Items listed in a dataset
____________________

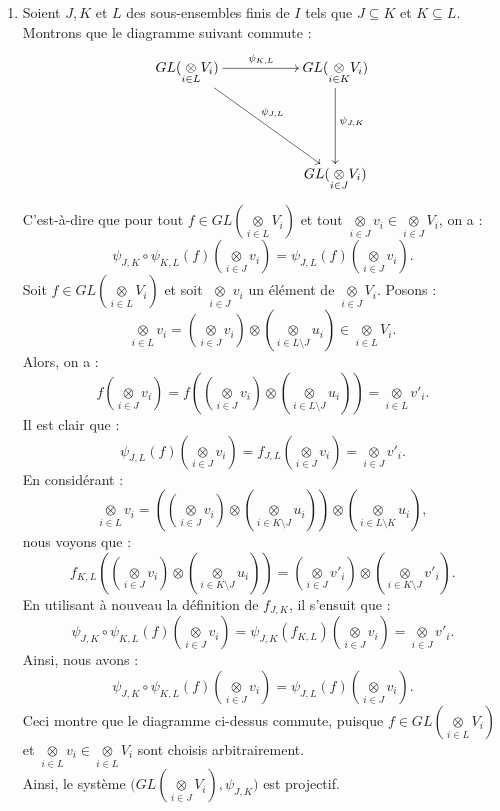 \documentclass[a4paper, 14pt]{report}
\begin{document}
\begin{onehalfspace}
{\begin{enumerate}
				\item Soient $J, K$ et $L$ des sous-ensembles finis de $I$ tels que $J\subseteq K$ et $K\subseteq L$. Montrons que le diagramme suivant commute : 
				$$
				\xymatrix{  GL(\underset{i\in L}\otimes V_i)\ar@{->}[rr]^{\psi_{K,L}}\ar@{->}[rrdd]^{\psi_{J,L}}&& GL(\underset{i\in K}\otimes V_i)\ar@{->}[dd]^{\psi_{J,K}} \\
					&&\\
					& & GL(\underset{i\in J}\otimes V_i)  }
				$$
				C'est-à-dire que pour tout $f\in GL(\underset{i\in L}\otimes V_i)$ et tout $\underset{i\in J}\otimes v_i\in \underset{i\in J}\otimes V_i$, on a :
				$$
				\psi_{J,K}\circ \psi_{K,L}(f)(\underset{i\in J}\otimes v_i)= \psi_{J,L}(f)(\underset{i\in J}\otimes v_i).
				$$
				Soit $f\in GL(\underset{i\in L}\otimes V_i)$ et soit $\underset{i\in J}\otimes v_i$ un élément de $\underset{i\in J}\otimes V_i$. Posons :
				$$
				\underset{i\in L}\otimes v_i = (\underset{i\in J}\otimes v_i)\otimes (\underset{i\in L\setminus J}\otimes u_i)\in \underset{i\in L}\otimes V_i.
				$$
				Alors, on a :
				$$
				f(\underset{i\in J}\otimes v_i)= f((\underset{i\in J}\otimes v_i)\otimes (\underset{i\in L\setminus J}\otimes u_i))= \underset{i\in L}\otimes v'_i.
				$$
				Il est clair que :
				$$
				\psi_{J,L}(f)(\underset{i\in J}\otimes v_i)= f_{J,L}(\underset{i\in J}\otimes v_i)= \underset{i\in J}\otimes v'_i.
				$$
				En considérant :
				$$
				\underset{i\in L}\otimes v_i = ((\underset{i\in J}\otimes v_i)\otimes (\underset{i\in K\setminus J}\otimes u_i))\otimes (\underset{i\in L\setminus K}\otimes u_i),
				$$
				nous voyons que :
				$$
				f_{K,L}((\underset{i\in J}\otimes v_i)\otimes (\underset{i\in K\setminus J}\otimes u_i))= (\underset{i\in J}\otimes v'_i)\otimes (\underset{i\in K\setminus J}\otimes v'_i).
				$$
				En utilisant à nouveau la définition de $f_{J,K}$, il s'ensuit que :
				$$
				\psi_{J,K}\circ \psi_{K,L}(f)(\underset{i\in J}\otimes v_i)= \psi_{J,K}(f_{K,L})(\underset{i\in J}\otimes v_i)= \underset{i\in J}\otimes v'_i.
				$$
				Ainsi, nous avons :
				$$
				\psi_{J,K}\circ \psi_{K,L}(f)(\underset{i\in J}\otimes v_i)= \psi_{J,L}(f)(\underset{i\in J}\otimes v_i).
				$$
				Ceci montre que le diagramme ci-dessus commute, puisque $f\in GL(\underset{i\in L}\otimes V_i)$ et $\underset{i\in L}\otimes v_i\in \underset{i\in L}\otimes V_i$ sont choisis arbitrairement.\\ 
				
				Ainsi, le système $\big(GL(\underset{i\in J}\otimes V_i),\psi_{J,K}\big)$ est projectif.\\ 
				

\end{enumerate}}
\end{onehalfspace}
\end{document}
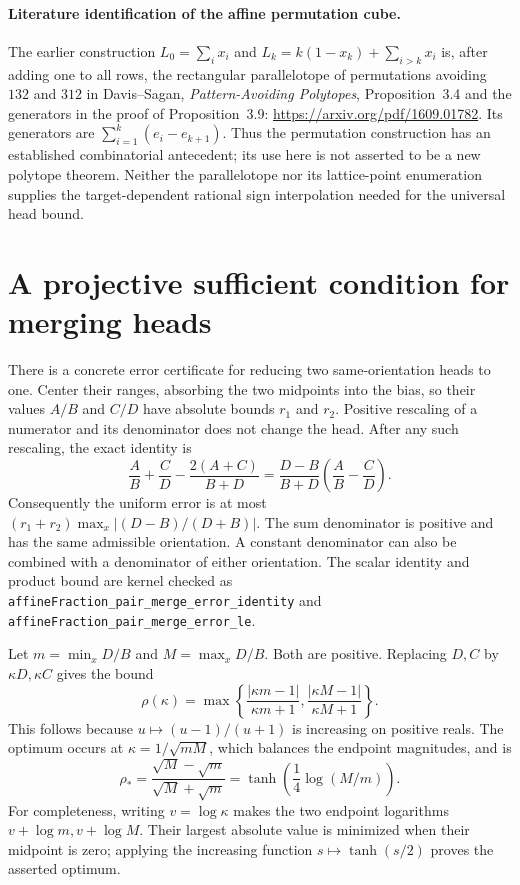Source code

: \documentclass[11pt]{article}
\begin{document}
\paragraph{Literature identification of the affine permutation cube.}
The earlier construction $L_0=\sum_i x_i$ and
$L_k=k(1-x_k)+\sum_{i>k}x_i$ is, after adding one to all rows,
the rectangular parallelotope of permutations avoiding $132$ and $312$
in Davis--Sagan, \emph{Pattern-Avoiding Polytopes}, Proposition~3.4
and the generators in the proof of Proposition~3.9:
\url{https://arxiv.org/pdf/1609.01782}.
Its generators are $\sum_{i=1}^k(e_i-e_{k+1})$.
Thus the permutation construction has an established combinatorial
antecedent; its use here is not asserted to be a new polytope theorem.
Neither the parallelotope nor its lattice-point enumeration supplies
the target-dependent rational sign interpolation needed for the
universal head bound.

\section{A projective sufficient condition for merging heads}

There is a concrete error certificate for reducing two same-orientation
heads to one. Center their ranges, absorbing the two midpoints into
the bias, so their values $A/B$ and $C/D$ have absolute bounds $r_1$
and $r_2$. Positive rescaling of a numerator and its denominator does
not change the head. After any such rescaling, the exact identity is
\[
 \frac AB+\frac CD-\frac{2(A+C)}{B+D}
 =\frac{D-B}{B+D}\left(\frac AB-\frac CD\right).
\]
Consequently the uniform error is at most
$(r_1+r_2)\max_x |(D-B)/(D+B)|$. The sum denominator is positive
and has the same admissible orientation. A constant denominator can
also be combined with a denominator of either orientation.
The scalar identity and product bound are kernel checked as
\texttt{affineFraction\_pair\_merge\_error\_identity} and
\texttt{affineFraction\_pair\_merge\_error\_le}.

Let $m=\min_xD/B$ and $M=\max_xD/B$. Both are positive. Replacing
$D,C$ by $\kappa D,\kappa C$ gives the bound
\[
 \rho(\kappa)=\max\left\{
 \frac{|\kappa m-1|}{\kappa m+1},
 \frac{|\kappa M-1|}{\kappa M+1}\right\}.
\]
This follows because $u\mapsto(u-1)/(u+1)$ is increasing on
positive reals. The optimum occurs at
$\kappa=1/\sqrt{mM}$, which balances the endpoint magnitudes, and is
\[
 \rho_* = \frac{\sqrt M-\sqrt m}{\sqrt M+\sqrt m}
 =\tanh\left(\frac14\log(M/m)\right).
\]
For completeness, writing $v=\log\kappa$ makes the two endpoint
logarithms $v+\log m,v+\log M$. Their largest absolute value is
minimized when their midpoint is zero; applying the increasing function
$s\mapsto\tanh(s/2)$ proves the asserted optimum.
\end{document}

____________________

Tally the lines of the data that contain the string "orientation", and report nothing but the tally.

| Solution to this exercise |
3